Clima molto familiare, quasi da ritrovo tra vecchi amici, nel magnifico stadio per l’atletica Guidobaldi, teatro del famoso meeting, e la cui pista azzurra abbiamo percorso quasi per intero nel passaggio del km 21 e all’arrivo. Senza problemi le formalità di iscrizione (a parte il preventivo girovagare tra siti che non si aprono e altri con notizie frammentarie), la consegna di pettorali e chip Icron (quelli a forma di striscia che si arrotola intorno al legaccio della scarpa); partenza ritardata di mezz’ora (col rischio di andare incontro al maltempo previsto da metà giornata), e stranamente collocata a un centinaio di metri dallo stadio, dove però si arriva dopo una corsetta ‘guidata’ di un chilometro. L’anello da percorrere è di 21 km abbondanti (alla fine i Gps oscillano tra i 42,500 e i 43), equamente suddiviso tra stradine non trafficate e piste ciclabili; per ragioni legate ai sismi non si passa per il centro di Rieti né si attraversano centri abitati tranne Chiesa Nuova, quasi un sobborgo del capoluogo (gli agglomerati urbani più caratteristici stanno tutti sulle prime alture che sovrastano la piana); le nuvole basse concedono visioni solo parziali sul Terminillo innevato e le cime minori attorno.

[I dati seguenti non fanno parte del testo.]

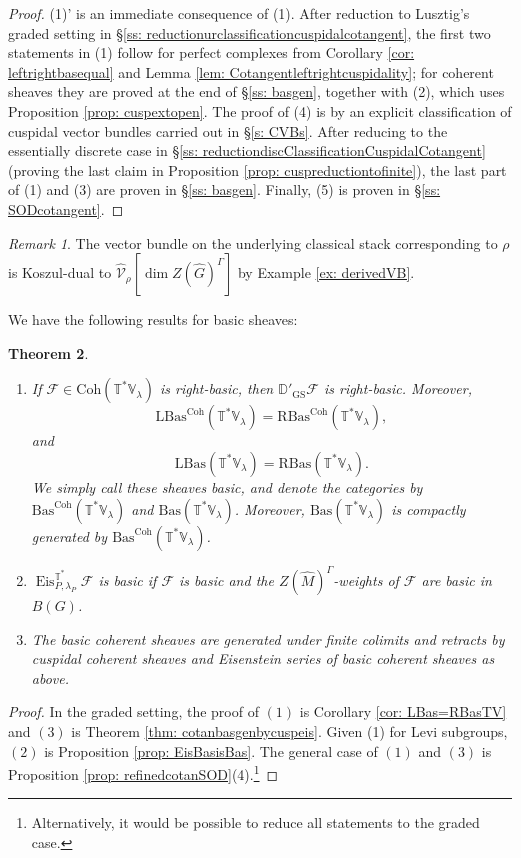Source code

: \documentclass{amsart}
\newtheorem{theorem}{Theorem}[subsection]
\theoremstyle{definition}
\theoremstyle{remark}
\newtheorem{remark}[theorem]{Remark}
\numberwithin{equation}{section}
\newcommand{\mc}{\mathcal}
\newcommand{\wh}{\widehat}
\newcommand{\D}{\mathbb{D}}
\DeclareMathOperator{\Eis}{\mathrm{Eis}}
\newcommand{\Coh}{\mathrm{Coh}}
\newcommand{\GS}{\mathrm{GS}}
\newcommand{\V}{\mathbb{V}}
\newcommand{\T}{\mathbb{T}}
\newcommand{\RBas}{\mathrm{RBas}}
\newcommand{\LBas}{\mathrm{LBas}}
\newcommand{\Bas}{\mathrm{Bas}}
\begin{document}
\begin{proof}
    (1)' is an immediate consequence of (1). After reduction to Lusztig's graded setting in \S\ref{ss: reductionurclassificationcuspidalcotangent}, the first two statements in (1) follow for perfect complexes from Corollary \ref{cor: leftrightbasequal} and Lemma \ref{lem: Cotangentleftrightcuspidality}; for coherent sheaves they are proved at the end of \S \ref{ss: basgen}, together with (2), which uses Proposition \ref{prop: cuspextopen}. The proof of (4) is by an explicit classification of cuspidal vector bundles carried out in \S \ref{s: CVBs}. After reducing to the essentially discrete case in \S \ref{ss: reductiondiscClassificationCuspidalCotangent} (proving the last claim in Proposition \ref{prop: cuspreductiontofinite}), the last part of (1) and (3) are proven in \S \ref{ss: basgen}. Finally, (5) is proven in \S \ref{ss: SODcotangent}. 
\end{proof}

\begin{remark}
The vector bundle on the underlying classical stack corresponding to $\rho$ is Koszul-dual to $\wh{\mc V}_\rho [\dim Z(\wh G)^\Gamma]$ by Example \ref{ex: derivedVB}.  
\end{remark}

We have the following results for basic sheaves:

\begin{theorem}\label{thm: BasicCotangentMain}
\begin{enumerate}
    \item If $\mc F\in \Coh(\T^* \V_\lambda)$ is right-basic, then $\D'_{\GS}\mc F$ is right-basic. Moreover, 
    \[
    \LBas^{\Coh}(\T^*\V_\lambda)=\RBas^{\Coh}(\T^*\V_\lambda), 
    \]
    and
     \[
    \LBas(\T^*\V_\lambda)=\RBas(\T^*\V_\lambda). 
    \]
      We simply call these sheaves basic, and denote the categories by $\Bas^{\Coh}(\T^{\ast}\V_{\lambda})$ and $\Bas(\T^{\ast}\V_{\lambda})$. Moreover, $\Bas(\T^{\ast}\V_{\lambda})$ is compactly generated by $\Bas^{\Coh}(\T^{\ast}\V_{\lambda})$.
   
    \item $\Eis^{\T^*}_{P,\lambda_P}\mc F$ is basic if $\mc F$ is basic and the $Z(\wh M)^{\Gamma}$-weights of $\mc F$ are basic in $B(G)$. 
    \item The basic coherent sheaves are generated under finite colimits and retracts by cuspidal coherent sheaves and Eisenstein series of basic coherent sheaves as above. 
\end{enumerate}
\end{theorem}
\begin{proof}
In the graded setting, the proof of $(1)$ is Corollary \ref{cor: LBas=RBasTV} and $(3)$ is Theorem \ref{thm: cotanbasgenbycuspeis}. Given (1) for Levi subgroups, $(2)$ is Proposition \ref{prop: EisBasisBas}. The general case of $(1)$ and $(3)$ is Proposition \ref{prop: refinedcotanSOD}(4).\footnote{Alternatively, it would be possible to reduce all statements to the graded case.} 
\end{proof}
\end{document}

Ristori molto frequenti, uno all’incirca ogni 3 km, ma forniti soprattutto di bevande fredde (pare che sia circolato un po’ di tè caldo, ma esaurito subito), uvetta, biscotti e wafer. Segnalazioni ottime, e necessarie specie nel secondo giro quando noi maratoneti di basso rango, abbandonati dai mezzi maratoneti dopo l’arrivo loro, ci troviamo distaccati anche di centinaia di metri l’uno dall’altro; ad ogni attraversamento di strade trafficate ci sono comunque i volontari che fermano le rade auto in transito.

Ha vinto Massimo Lizza in 2.58:50, appena 21 secondi meglio del secondo, Gianfranco Perrozzi, e 1:41 su Fabio Amabrini; netto invece il distacco degli altri: ma per i primi 5, uomini e donne, era in attesa un prosciutto intero come premio principale. Decisamente amatoriale il tempo delle categorie femminili, tra cui ha prevalso Silvia Vinci in 3.26. Ben diciotto le categorie premiate, con abbondanti confezioni alimentari.

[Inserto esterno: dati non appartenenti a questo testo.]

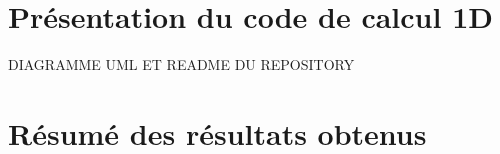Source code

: 

















\section{Présentation du code de calcul 1D}
DIAGRAMME UML ET README DU REPOSITORY









\section{Résumé des résultats obtenus}

















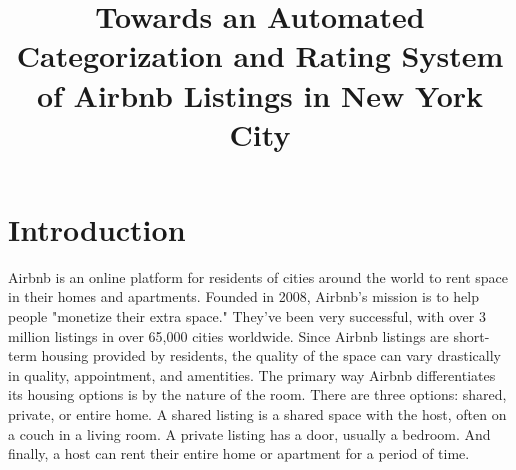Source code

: \documentclass[conference]{IEEEtran}
\begin{document}
%
\title{Towards an Automated Categorization and Rating System of Airbnb Listings in New York City}


\author{
}



\maketitle

\begin{abstract}

\end{abstract}

\section{Introduction}
\IEEEPARstart
Airbnb is an online platform for residents of cities around the world to rent space in their homes and apartments.
Founded in 2008, Airbnb's mission is to help people "monetize their extra space." They've
been very successful, with over 3 million listings in over 65,000 cities worldwide.\cite{airbnb_about_us}
Since Airbnb listings are short-term housing provided by residents, the quality of the space
can vary drastically in quality, appointment, and amentities. The primary way Airbnb differentiates
its housing options is by the nature of the room. There are three options: shared, private, or entire home. A shared listing
is a shared space with the host, often on a couch in a living room. A private listing has
a door, usually a bedroom. And finally, a host can rent their entire home or apartment for a period of time.
\end{document}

Spogliatoi sufficienti, docce tiepidine, e come si diceva amatriciana a cofane, seppure in mancanza di tavoli per poterla gustare in compagnia. Il ‘terzo tempo’ è proseguito in serata, con ulteriori prelibatezze laziali direttamente nell’osteria di Ciccio; poi, chi ha voluto, ha espiato i peccati di gola visitando i quattro conventi che ospitarono San Francesco, tra cui quello di Poggio Bustone poi divenuto noto come patria di Lucio Battisti.

E proprio a Poggio Bustone l’infaticabile Felice Petroni progetta di far svolgere, il prossimo 11 marzo, una delle tante maratone che va programmando, il cui nome non potrà essere altro che “I giardini di marzo”.